Suche
  • A-Z Sprachfabrik

Textfeedback – aber richtig!

Aktualisiert: März 4


Wenn du im deutschsprachigen Raum aufgewachsen bist, kennst du Feedback vermutlich nur in einer Variante: Der Rotstift in deinen Heften aus der Schulzeit, der dir anzeigt, was du alles falsch gemacht und vergessen hast. Wenn du Pech hattest, ohne jeglichen erklärenden Kommentar dazu. Im schlechtesten Fall warst du danach genauso klug wie zuvor. In vielen Fällen geht dieser Tunnelblick auf Fehler im Studium und im Unternehmen weiter. Auch wenn ich mir meine StudentInnen und Coaching-KlientInnen so anhöre, muss ich leider feststellen: Eine richtig tolle Fehlerkultur haben wir ÖsterreicherInnen immer noch nicht.

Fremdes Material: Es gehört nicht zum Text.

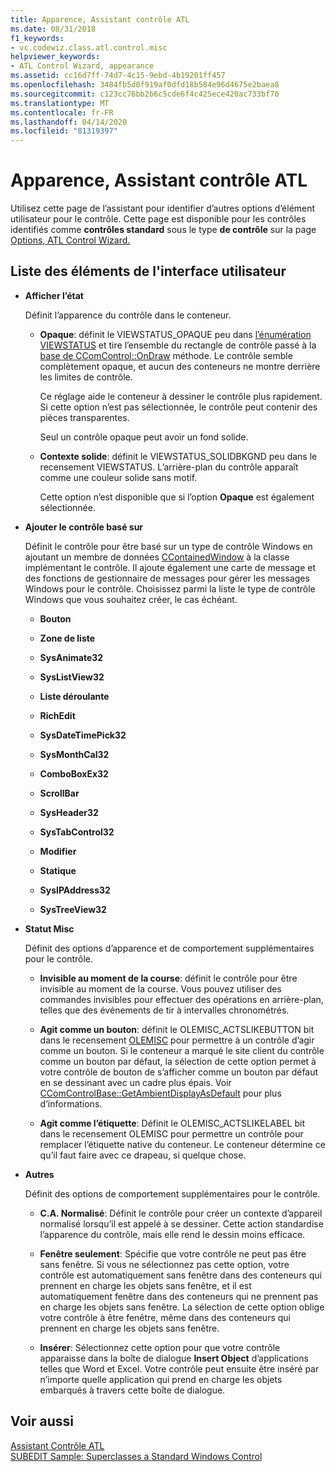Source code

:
 ```yaml
---
title: Apparence, Assistant contrôle ATL
ms.date: 08/31/2018
f1_keywords:
- vc.codewiz.class.atl.control.misc
helpviewer_keywords:
- ATL Control Wizard, appearance
ms.assetid: cc16d7ff-74d7-4c15-9ebd-4b19201ff457
ms.openlocfilehash: 3484fb5d0f919af0dfd18b584e96d4675e2baea8
ms.sourcegitcommit: c123cc76bb2b6c5cde6f4c425ece420ac733bf70
ms.translationtype: MT
ms.contentlocale: fr-FR
ms.lasthandoff: 04/14/2020
ms.locfileid: "81319397"
---
```

# <a name="appearance-atl-control-wizard"></a>Apparence, Assistant contrôle ATL

Utilisez cette page de l’assistant pour identifier d’autres options d’élément utilisateur pour le contrôle. Cette page est disponible pour les contrôles identifiés comme **contrôles standard** sous le type **de contrôle** sur la page [Options, ATL Control Wizard.](../../atl/reference/options-atl-control-wizard.md)

## <a name="uielement-list"></a>Liste des éléments de l'interface utilisateur

- **Afficher l’état**

   Définit l’apparence du contrôle dans le conteneur.

  - **Opaque**: définit le VIEWSTATUS_OPAQUE peu dans [l’énumération VIEWSTATUS](/windows/win32/api/ocidl/ne-ocidl-viewstatus) et tire l’ensemble du rectangle de contrôle passé à la [base de CComControl::OnDraw](../../atl/reference/ccomcontrolbase-class.md#ondraw) méthode. Le contrôle semble complètement opaque, et aucun des conteneurs ne montre derrière les limites de contrôle.

      Ce réglage aide le conteneur à dessiner le contrôle plus rapidement. Si cette option n’est pas sélectionnée, le contrôle peut contenir des pièces transparentes.

      Seul un contrôle opaque peut avoir un fond solide.

  - **Contexte solide**: définit le VIEWSTATUS_SOLIDBKGND peu dans le recensement VIEWSTATUS. L’arrière-plan du contrôle apparaît comme une couleur solide sans motif.

      Cette option n’est disponible que si l’option **Opaque** est également sélectionnée.

- **Ajouter le contrôle basé sur**

   Définit le contrôle pour être basé sur un type de contrôle Windows en ajoutant un membre de données [CContainedWindow](ccontainedwindowt-class.md) à la classe implémentant le contrôle. Il ajoute également une carte de message et des fonctions de gestionnaire de messages pour gérer les messages Windows pour le contrôle. Choisissez parmi la liste le type de contrôle Windows que vous souhaitez créer, le cas échéant.

  - **Bouton**

  - **Zone de liste**

  - **SysAnimate32**

  - **SysListView32**

  - **Liste déroulante**

  - **RichEdit**

  - **SysDateTimePick32**

  - **SysMonthCal32**

  - **ComboBoxEx32**

  - **ScrollBar**

  - **SysHeader32**

  - **SysTabControl32**

  - **Modifier**

  - **Statique**

  - **SysIPAddress32**

  - **SysTreeView32**

- **Statut Misc**

   Définit des options d’apparence et de comportement supplémentaires pour le contrôle.

  - **Invisible au moment de la course**: définit le contrôle pour être invisible au moment de la course. Vous pouvez utiliser des commandes invisibles pour effectuer des opérations en arrière-plan, telles que des événements de tir à intervalles chronométrés.

  - **Agit comme un bouton**: définit le OLEMISC_ACTSLIKEBUTTON bit dans le recensement [OLEMISC](/windows/win32/api/oleidl/ne-oleidl-olemisc) pour permettre à un contrôle d’agir comme un bouton. Si le conteneur a marqué le site client du contrôle comme un bouton par défaut, la sélection de cette option permet à votre contrôle de bouton de s’afficher comme un bouton par défaut en se dessinant avec un cadre plus épais. Voir [CComControlBase::GetAmbientDisplayAsDefault](../../atl/reference/ccomcontrolbase-class.md#getambientdisplayasdefault) pour plus d’informations.

  - **Agit comme l’étiquette**: Définit le OLEMISC_ACTSLIKELABEL bit dans le recensement OLEMISC pour permettre un contrôle pour remplacer l’étiquette native du conteneur. Le conteneur détermine ce qu’il faut faire avec ce drapeau, si quelque chose.

- **Autres**

   Définit des options de comportement supplémentaires pour le contrôle.

  - **C.A. Normalisé**: Définit le contrôle pour créer un contexte d’appareil normalisé lorsqu’il est appelé à se dessiner. Cette action standardise l’apparence du contrôle, mais elle rend le dessin moins efficace.

  - **Fenêtre seulement**: Spécifie que votre contrôle ne peut pas être sans fenêtre. Si vous ne sélectionnez pas cette option, votre contrôle est automatiquement sans fenêtre dans des conteneurs qui prennent en charge les objets sans fenêtre, et il est automatiquement fenêtre dans des conteneurs qui ne prennent pas en charge les objets sans fenêtre. La sélection de cette option oblige votre contrôle à être fenêtre, même dans des conteneurs qui prennent en charge les objets sans fenêtre.

  - **Insérer**: Sélectionnez cette option pour que votre contrôle apparaisse dans la boîte de dialogue **Insert Object** d’applications telles que Word et Excel. Votre contrôle peut ensuite être inséré par n’importe quelle application qui prend en charge les objets embarqués à travers cette boîte de dialogue.

## <a name="see-also"></a>Voir aussi

[Assistant Contrôle ATL](../../atl/reference/atl-control-wizard.md)<br/>
[SUBEDIT Sample: Superclasses a Standard Windows Control](https://github.com/Microsoft/VCSamples/tree/master/VC2008Samples/ATL/Controls/SubEdit)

Falsch! Schirch! Themenverfehlung! Neu machen!

Du würdest nicht glauben, wie viele erwachsene KundInnen ich habe, die mich in Schreibgruppen für kreatives (!) Schreiben fragen, ob sie das jetzt „richtig“ oder „falsch“ gemacht hätten. Die Angst, etwas falsch gemacht zu haben oder sich zu blamieren, sitzt bei einigen Menschen sehr tief.

Bei vielen Leuten rollen sich deshalb noch Jahrzehnte später die Zehennägel auf, wenn sie das Wort Feedback bloß hören. Irgendwie verständlich!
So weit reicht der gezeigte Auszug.